Chinese Theology Student and Aspiring Pastor Warns of Country's Increasing Persecution of Christians

Amanda Casanova | Religion Today Contributing Writer | Friday, August 25, 2017
Chinese Theology Student and Aspiring Pastor Warns of Country's Increasing Persecution of Christians

Chinese Theology Student and Aspiring Pastor Warns of Country's Increasing Persecution of Christians


Derek Lam, a Christian studying theology at the Chinese University of Hong Kong, says he will probably not be allowed to fulfill his dream of being a pastor.

In a column for The New York Times, Lam says his democratic activism in Hong Kong could possibly lead to his imprisonment next month. Lam is a member of the democratic political party Demosisto.

Two of his friends were recently put in prison for peaceful protests the group organized in 2014, and more and more the government, under the leadership of General Secretary of the Community Party of China Xi Jinping, is taking control over Christian events.

“During the last evening of one of this summer’s camps, the leaders of the camp told the campers that ‘God would make China prosperous’ and that Xi Jinping’s pet infrastructure project known as ‘One Belt, One Road’ was ‘the path that God had prepared,’” Lam said. “The organizers of the camp then had the audacity to claim that ‘One Belt, One Road’ would help spread the gospel.”

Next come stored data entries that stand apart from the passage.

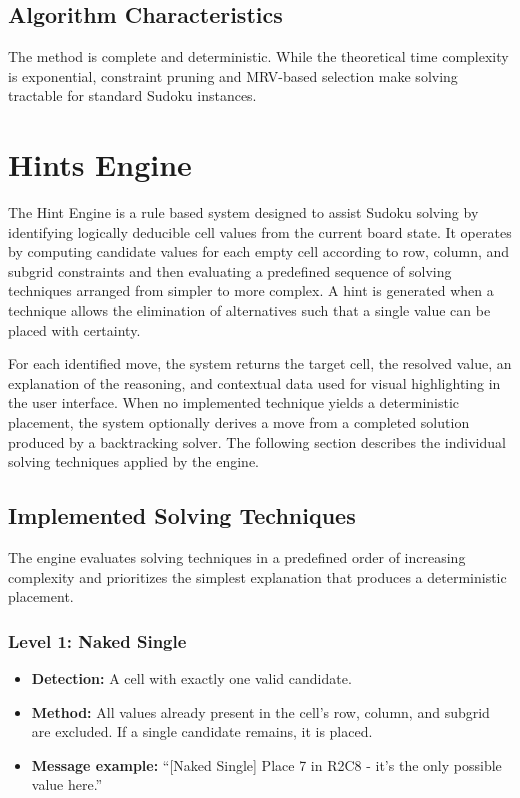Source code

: \documentclass[12pt,a4paper]{article}
\begin{document}
\subsection{Algorithm Characteristics}
The method is complete and deterministic. While the theoretical time complexity is exponential, constraint pruning and MRV-based selection make solving tractable for standard Sudoku instances.

\newpage

\section{Hints Engine}
The Hint Engine is a rule based system designed to assist Sudoku solving by identifying logically deducible cell values from the current board state. It operates by computing candidate values for each empty cell according to row, column, and subgrid constraints and then evaluating a predefined sequence of solving techniques arranged from simpler to more complex. A hint is generated when a technique allows the elimination of alternatives such that a single value can be placed with certainty.

For each identified move, the system returns the target cell, the resolved value, an explanation of the reasoning, and contextual data used for visual highlighting in the user interface. When no implemented technique yields a deterministic placement, the system optionally derives a move from a completed solution produced by a backtracking solver. The following section describes the individual solving techniques applied by the engine.

\subsection{Implemented Solving Techniques}
The engine evaluates solving techniques in a predefined order of increasing complexity and prioritizes the simplest explanation that produces a deterministic placement.

\subsubsection*{Level 1: Naked Single}
\begin{itemize}
    \item \textbf{Detection:} A cell with exactly one valid candidate.
    \item \textbf{Method:} All values already present in the cell’s row, column, and subgrid are excluded. If a single candidate remains, it is placed.
    \item \textbf{Message example:} “[Naked Single] Place 7 in R2C8 - it's the only possible value here.”
\end{itemize}
\end{document}
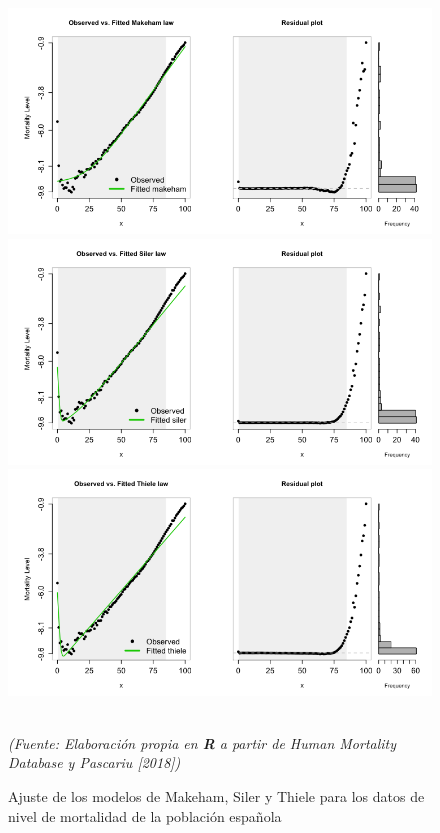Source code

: \newpage
\begin{figure}[!htp]
\centering
\vspace{-0.3cm}
\includegraphics[scale=0.58]{Cap2/mortlaw03.png}

\vspace{-0.3cm}
\includegraphics[scale=0.58]{Cap2/mortlaw04.png}

\vspace{-0.3cm}
\includegraphics[scale=0.58]{Cap2/mortlaw05.png}
\captionsetup{width=1.1\linewidth}
\caption[Ajuste de los datos a los modelos de Makeham, Siler y Thiele]{Ajuste de los modelos de Makeham, Siler y Thiele para los datos de nivel de mortalidad de la población española}\\
\textit{(Fuente: Elaboración propia en \textbf{R} a partir de Human Mortality Database y Pascariu [2018])}
\end{figure}


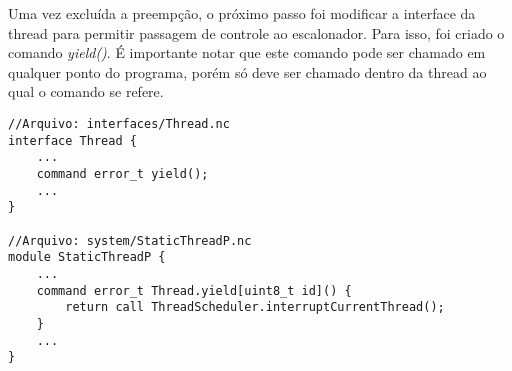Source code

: Uma vez excluída a preempção, o próximo passo foi modificar a interface da thread para permitir passagem de controle ao
escalonador. Para isso, foi criado o comando \textit{yield()}. É importante notar que este comando pode ser chamado em 
qualquer ponto do programa, porém só deve ser chamado dentro da thread ao qual o comando se refere.
\begin{lstlisting}
//Arquivo: interfaces/Thread.nc
interface Thread {
    ...
    command error_t yield();
    ...
}

//Arquivo: system/StaticThreadP.nc
module StaticThreadP {
    ...
    command error_t Thread.yield[uint8_t id]() { 
        return call ThreadScheduler.interruptCurrentThread(); 
    } 
    ...
}
\end{lstlisting}



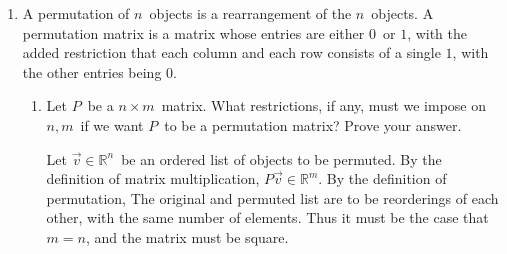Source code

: \documentclass{letter}
\newcommand{\Vn}[1]{\vec{#1}}
\newcommand{\?}{\stackrel{?}{=}}
\newcommand\Que[1]{%
   \leavevmode\noindent
   #1
}
\newcommand\Ans[2][]{%
   \leavevmode\noindent
   {
       \begin{mdframed}[backgroundcolor=blue!10]
       #2
       \end{mdframed}
   }
}
\newenvironment{Mat}[1]{%
  \left[\begin{array}{*{#1}{r}}
}{%
  \end{array}\right]
}
\begin{document}
\begin{enumerate}
\begin{enumerate}
{\begin{align*}
\begin{Mat}{1}
                                                  m_2\cdot(\Vn{x}_1 + \Vn{x}_2) \\
                                                  \vdots \\
                                                  m_n\cdot(\Vn{x}_1 + \Vn{x}_2) \end{Mat} \\
                                &= M(\Vn{x}_1+\Vn{x}_2)
          \shortintertext{Thus the additive property is retained.  Now let $c\in\mathbb{R}$.}
          M(c\Vn{X}_1) &= \begin{Mat}{1} m_1\cdot(c\Vn{x}_1) \\ m_2\cdot(c\Vn{x}_1) \\ \vdots \\ m_n\cdot(c\Vn{x}_1) \end{Mat} 
                        = \begin{Mat}{1} c(m_1\cdot\Vn{x}_1) \\ c(m_2\cdot\Vn{x}_1) \\ \vdots \\ c(m_n\cdot(\Vn{x}_1) \end{Mat} \\
                       &= c\begin{Mat}{1} m_1\cdot\Vn{x}_1 \\ m_2\cdot\Vn{x}_1 \\ \vdots \\ m_n\cdot\Vn{x}_1 \end{Mat}
                        = cM\Vn{x}_1
      \end{align*}
      Thus the scalar multiplication property is retained, and M is a linear operator.
    }
    \end{enumerate}
    ~\\     
    \item 
        A permutation of $n$\ objects is a rearrangement of the $n$\ objects.  A permutation matrix is a matrix whose entries are either $0$\ or $1$, with the added restriction that each column and each row consists of a single $1$, with the other entries being $0$.
    \begin{enumerate}[label=(\alph*)]
    \item \Que{
        Let $P$\ be a $n\times m$\ matrix.  What restrictions, if any, must we impose on $n,m$\ if we want $P$\ to be a permutation matrix? 
        Prove your answer.        
    }
    \Ans{
       Let $\Vn{v} \in \mathbb{R}^n$\ be an ordered list of objects to be permuted.  By the definition of matrix multiplication, $P\Vn{v} \in \mathbb{R}^m$.  By the definition of permutation, The original and permuted list are to be reorderings of each other, with the same number of elements.  Thus it must be the case that $m=n$, and the matrix must be square.
}
\end{enumerate}
\end{enumerate}
\end{document}
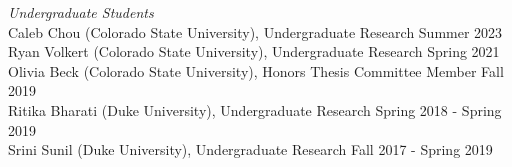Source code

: \documentclass[margin,line]{res}
\begin{document}
\begin{resume}


\vspace{-.3cm}
{\em Undergraduate Students} \hfill \\
Caleb Chou (Colorado State University), Undergraduate Research \hfill Summer 2023 \\
Ryan Volkert (Colorado State University), Undergraduate Research \hfill Spring 2021 \\
Olivia Beck (Colorado State University), Honors Thesis Committee Member \hfill Fall 2019 \\
Ritika Bharati (Duke University), Undergraduate Research \hfill Spring 2018 - Spring 2019\\
Srini Sunil (Duke University), Undergraduate Research \hfill Fall 2017 - Spring 2019



\end{resume}
\end{document}
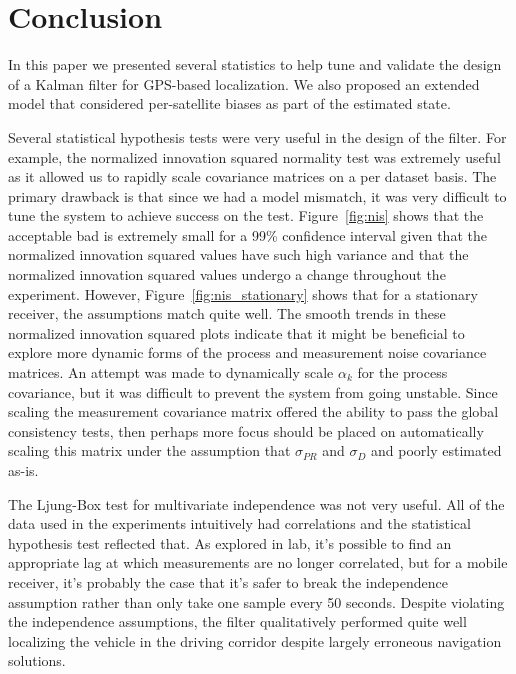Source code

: \section{Conclusion}\label{sec:conclusion}
In this paper we presented several statistics to help tune and validate the design of a Kalman filter for GPS-based localization.  We also proposed an extended model that considered per-satellite biases as part of the estimated state.

Several statistical hypothesis tests were very useful in the design of the filter.  For example, the normalized innovation squared normality test was extremely useful as it allowed us to rapidly scale covariance matrices on a per dataset basis.  The primary drawback is that since we had a model mismatch, it was very difficult to tune the system to achieve success on the test.  Figure~\ref{fig:nis} shows that the acceptable bad is extremely small for a 99\% confidence interval given that the normalized innovation squared values have such high variance and that the normalized innovation squared values undergo a change throughout the experiment.  However, Figure~\ref{fig:nis_stationary} shows that for a stationary receiver, the assumptions match quite well.  The smooth trends in these normalized innovation squared plots indicate that it might be beneficial to explore more dynamic forms of the process and measurement noise covariance matrices.  An attempt was made to dynamically scale $\alpha_k$ for the process covariance, but it was difficult to prevent the system from going unstable.  Since scaling the measurement covariance matrix offered the ability to pass the global consistency tests, then perhaps more focus should be placed on automatically scaling this matrix under the assumption that $\sigma_{PR}$ and $\sigma_D$ and poorly estimated as-is.

The Ljung-Box test for multivariate independence was not very useful.  All of the data used in the experiments intuitively had correlations and the statistical hypothesis test reflected that.  As explored in lab, it's possible to find an appropriate lag at which measurements are no longer correlated, but for a mobile receiver, it's probably the case that it's safer to break the independence assumption rather than only take one sample every 50 seconds.  Despite violating the independence assumptions, the filter qualitatively performed quite well localizing the vehicle in the driving corridor despite largely erroneous navigation solutions.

People in Hong Kong are being pushed to the side with the country’s communist views, Lam said.

“Beijing is encroaching not only on Hong Kong’s political freedoms but also on the most personal ones, such as religious beliefs, as part of a larger strategy to shut down any kind of organizing outside of the (Communist) party,” he said.

That’s led to the removal of crucifixes from churches and even razing some churches. Then last year, a pastor and wife were buried alive for trying to stop the destruction of their church.

Hong Kong’s bishop, Michael Yeung Ming-cheung said the churches were demolished because of “structural safety concerns.”

Lam, however, says the bishop is looking to Xi Jinping and not God for “spiritual guidance.”

“Although there is nothing I would love more than to become a pastor and preach the gospel in Hong Kong, I will never do so if it means making Jesus subservient to Xi Jinping. Instead, I will continue to fight for religious freedom in Hong Kong, even if I have to do it from behind bars,” he said.